Electronic – Characterization of an Amplification/ADC circuit

adcanalogcircuit-designfunction generatorinstrumentation-amplifier

I build a small amplification circuit in order to amplify the low voltage signals of my passive sensors (the sensors have a source impedance of about 50-200 Ohm and they output a low voltage signal in the range of 0-20mV. The sensor output changes very very slowly as they measure sun irradiation and the sensors respond very slow as well, respond time >20 sec).
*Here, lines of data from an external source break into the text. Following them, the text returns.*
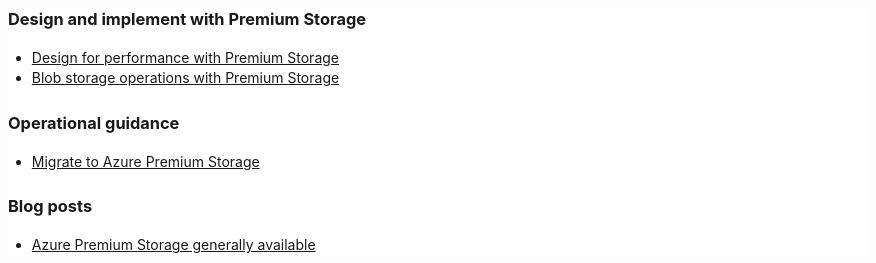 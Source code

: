 ### Design and implement with Premium Storage
* [Design for performance with Premium Storage](../articles/virtual-machines/windows/premium-storage-performance.md)
* [Blob storage operations with Premium Storage](http://go.microsoft.com/fwlink/?LinkId=521969)

### Operational guidance
* [Migrate to Azure Premium Storage](../articles/storage/common/storage-migration-to-premium-storage.md)

### Blog posts
* [Azure Premium Storage generally available](https://azure.microsoft.com/blog/azure-premium-storage-now-generally-available-2/)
The hardware I build consists an instrumentation amplifier (AD8237: Datasheet) and a high resolution ADC (MCP3422: Datasheet). Please see the schematic below for a better understanding:

schematic

simulate this circuit – Schematic created using CircuitLab

Now that the hardware is ready I was thinking about how to characterize the circuit.
I began by getting familiar with the most important specs of the components I used (gain, offset, DNL, INL, linerarity etc.). Basically the values of interest I will need to evaluate during the characterization of my custom board.

Also I came accross this website that has a neat little overview regarding ADC characterization: Link.

The first thing that came to my mind is the use of a signal/function generator.

| Question |

How would you go about doing the characterization in my case?
I think in my case for sure I should apply the test signal at the input of the instrumentation-amplifier as all components are going to introduce noise/offest/errors and to do a good compensation for these errors later in the digital domain (in software) I should include the whole signal chain (complete circuit) in the evaluation/characterization.

My first idea was to hook up the non-inverting input of the circuit to a signal generator and start a DC-sweep/ramp within the valid range of the sensors I will use (0-20mV).
The inverting input of the amplifier would be tied to common ground during the tests (however as you see in the provided schematic I will use differential measurement in my final setup with the sensors). Any other ideas or thoughts on that? Should I even hook up two function generators for this (one on every pin of the instrumentation amplifier)?

How about impedance issues? As the inputs on the INA are high impedance (100 MOhm) and my sensors will have a low output impedance (about 100 Ohm) I guess that my signal generator should also exhibit similar conditions. I guess It would be sufficient to just select a 50 Ohm output impedance for the probe of the signal generator? Any other pitfalls?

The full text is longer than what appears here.